One of the great new additions to the mix this year is the control you have of your players while both shooting or driving to the hoop. The NBA 2K games have long used a two sick method of player control, with direction controlled by the left stick and shot selection and release controlled with the right. NBA 2K9 offers an incredible combination of moves and shots, and you also have a remarkable amount of control over crossovers, hesitation moves as well as reverses and fakes. All the moves available are wonderfully animated but amid all the stick combinations hitting the move you want often feels more like good luck than good management.

But now, not only can you change shots in mid air, you can also opt out of the shot entirely and kick the ball out to an open team mate. This is another great addition to the depth and accuracy of the gameplay, and is countered nicely by improved defensive AI. But don’t expect to be able to master these moves quickly, again, getting it right in game often feels as difficult doing it in the real world.

Speaking of the real world, game developers Visual Concepts have added a few nice touches to enhance the realism of the graphics. The way the uniforms move, the diversity and accuracy of players' body shape, the spectator and sideline reactions all look great. Players' faces are recognisable beneath a glistening layer of sweat and quirks and mannerisms add to each player’s uniqueness.

The game’s managerial mode, dubbed The Association, returns, also with some welcome additions. Through you will get updates of player trades and injuries. Also, this year each player has their own goals and ambitions. A veteran star may be willing to play from the bench for a contending team while a top young prospect will go anywhere if the money is right. Getting the right coaching staff and scouts, staying within the salary cap, and winning the title is all there for players who enjoy crunching the numbers as much as they like banging the boards.

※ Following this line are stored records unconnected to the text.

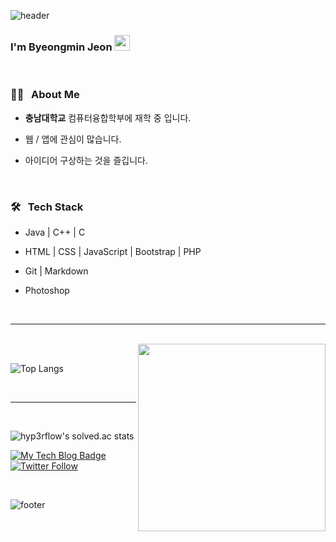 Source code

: 
![header](https://capsule-render.vercel.app/api?type=wave&color=gradient&height=300&section=header&text=Byeongmin%20Jeon&fontSize=40)

### I'm Byeongmin Jeon  <img src="https://github.com/souvikguria98/souvikguria98/blob/master/Hi.gif" width="25">

<br>

<h3> 👨🏻 &nbsp; About Me </h3>

- <b>충남대학교</b> 컴퓨터융합학부에 재학 중 입니다.

- 웹 / 앱에 관심이 많습니다.

- 아이디어 구상하는 것을 즐깁니다.


<br>


<h3>🛠 &nbsp; Tech Stack</h3>


- Java | C++ | C 

- HTML | CSS | JavaScript | Bootstrap | PHP

<!--- 🛢 &nbsp; MySQL | MongoDB -->

- Git | Markdown

- Photoshop

<br>

<hr>

<br>


<img src="https://media.giphy.com/media/17b875GGvV9m9sLmNc/giphy.gif" width="300" align='right'>

<br>


![Top Langs](https://github-readme-stats.vercel.app/api/top-langs/?username=jeonbyeongmin&show_icons=true)

<br>



<hr>

<br>


![hyp3rflow's solved.ac stats](https://github-readme-solvedac.hyp3rflow.vercel.app/api/?handle=qudals7613)

  [![My Tech Blog Badge](http://img.shields.io/badge/-My%20Tech%20blog-black?style=flat-square&logo=github&link=https://kinetic27.github.io/)](https://kinetic27.github.io/) 
  [![Twitter Follow](https://img.shields.io/twitter/follow/dev_kinetic?label=Follow%20me&style=social)](https://twitter.com/dev_kinetic)
  </div>
<br>

![footer](https://capsule-render.vercel.app/api?type=wave&color=gradient&height=150&section=footer)

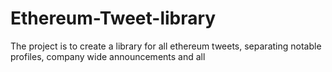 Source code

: # Ethereum-Tweet-library
The project is to create a library for all ethereum tweets, separating notable profiles, company wide announcements and all
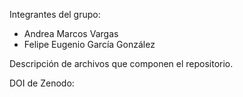 Integrantes del grupo:
- Andrea Marcos Vargas
- Felipe Eugenio García González

Descripción de archivos que componen el repositorio.


DOI de Zenodo: 
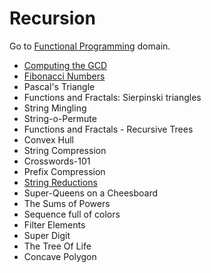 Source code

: # Recursion
Go to [Functional Programming](../../functional-programming) domain.

- [Computing the GCD](computing-the-gcd.hs)
- [Fibonacci Numbers](fibonacci-numbers.hs)
- Pascal's Triangle
- Functions and Fractals: Sierpinski triangles
- String Mingling
- String-o-Permute
- Functions and Fractals - Recursive Trees
- Convex Hull
- String Compression
- Crosswords-101
- Prefix Compression
- [String Reductions](string-reductions.hs)
- Super-Queens on a Cheesboard
- The Sums of Powers
- Sequence full of colors
- Filter Elements
- Super Digit
- The Tree Of Life
- Concave Polygon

All the online features return this year, now with five-on-five games added. In the past there have been problems with the quality of online play, not only slow downs and glitches but difficulties in connecting and making matches. NBA 2K9 promises a better experience with an online ranking system not only helping to make matches but also to make matches more evenly balanced and competitive. However, the menus sometimes feel as tricky to master as some of LeBron James’ highlight reel moves.

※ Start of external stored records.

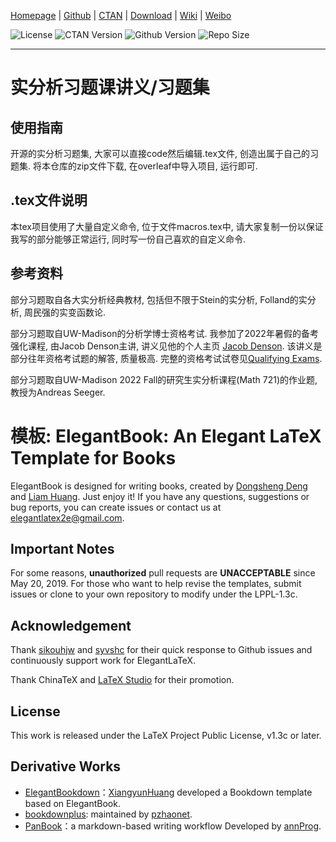 <!-- Author : Dongsheng Deng & Liam Huang-->
<!-- Program Email: elegantlatex2e@gmail.com -->

[Homepage](https://elegantlatex.org/) | [Github](https://github.com/ElegantLaTeX/ElegantBook) | [CTAN](https://ctan.org/pkg/elegantbook) | [Download](https://github.com/ElegantLaTeX/ElegantBook/releases) | [Wiki](https://github.com/ElegantLaTeX/ElegantBook/wiki) | [Weibo](https://weibo.com/elegantlatex)

![License](https://img.shields.io/ctan/l/elegantbook.svg) ![CTAN Version](https://img.shields.io/ctan/v/elegantbook.svg) ![Github Version](https://img.shields.io/github/release/ElegantLaTeX/ElegantBook.svg) ![Repo Size](https://img.shields.io/github/repo-size/ElegantLaTeX/ElegantBook.svg)

-------



# 实分析习题课讲义/习题集

## 使用指南
开源的实分析习题集, 大家可以直接code然后编辑.tex文件, 创造出属于自己的习题集. 
将本仓库的zip文件下载, 在overleaf中导入项目, 运行即可. 

## .tex文件说明
本tex项目使用了大量自定义命令, 位于文件macros.tex中, 请大家复制一份以保证我写的部分能够正常运行, 同时写一份自己喜欢的自定义命令.

## 参考资料
部分习题取自各大实分析经典教材, 包括但不限于Stein的实分析, Folland的实分析, 周民强的实变函数论. 

部分习题取自UW-Madison的分析学博士资格考试. 我参加了2022年暑假的备考强化课程, 由Jacob Denson主讲, 讲义见他的个人主页 [Jacob Denson](https://docs.google.com/viewer?url=https://github.com/jdjake/Notes/raw/master/Math/Analysis/2021_SEP.pdf). 该讲义是部分往年资格考试题的解答, 质量极高. 完整的资格考试试卷见[Qualifying Exams](https://www.library.wisc.edu/amp/services/course-reserves-exams/).

部分习题取自UW-Madison 2022 Fall的研究生实分析课程(Math 721)的作业题, 教授为Andreas Seeger. 

# 模板: ElegantBook: An Elegant LaTeX Template for Books

ElegantBook is designed for writing books, created by [Dongsheng Deng](https://ddswhu.me/) and [Liam Huang](https://liam.page/). Just enjoy it! If you have any questions, suggestions or bug reports, you can create issues or contact us at elegantlatex2e@gmail.com.

## Important Notes

For some reasons, __unauthorized__ pull requests are **UNACCEPTABLE** since May 20, 2019. For those who want to help revise the templates, submit issues or clone to your own repository to modify under the LPPL-1.3c.

## Acknowledgement

Thank [sikouhjw](https://github.com/sikouhjw) and [syvshc](https://github.com/syvshc) for their quick response to Github issues and continuously support work for ElegantLaTeX.

Thank ChinaTeX and [LaTeX Studio](http://www.latexstudio.net/) for their promotion. 


## License

This work is released under the LaTeX Project Public License, v1.3c or later.


## Derivative Works

+ [ElegantBookdown](https://github.com/XiangyunHuang/ElegantBookdown)：[XiangyunHuang](https://github.com/XiangyunHuang) developed a Bookdown template based on ElegantBook.
+ [bookdownplus](https://github.com/pzhaonet/bookdownplus): maintained by [pzhaonet](https://github.com/pzhaonet).
+ [PanBook](https://github.com/annProg/PanBook)：a markdown-based writing workflow Developed by [annProg](https://github.com/annProg).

The online difficulties however, reflect some issues within the game. Finding your way around the game requires the same level of prior knowledge as playing the game does. This may be the game’s most significant misstep. Like getting a delay of game on an out of bounds pass, the frustration is compounded because of such a simple error on what should be one of the simplest of tasks. Getting around a game shouldn’t stop you getting where you want to get and doing what you want to do, but in NBA 2K9 it happens.

However, for fans of the franchise this hiccup will be insignificant. If you have played and enjoyed any of the game’s last four versions (and we can fairly safely assume that if you have played them, you have enjoyed them) then NBA 2K9 delivers. It helps to have a few years experience with the two stick controls before you try to dump those passes off in mid air, but all the isolation moves, defensive patterns, crossovers, pop outs, kick backs and pull ups combine to make NBA 2K9 as realistic as a sports sim gets. It’s unfortunate that 2009 may be one of those years where the franchise rests on its past success. While its not quite the situation where the biggest difference is the cover and the updated rosters, there are no breakout improvements over the fantastic game that was, and still is, NBA 2K8.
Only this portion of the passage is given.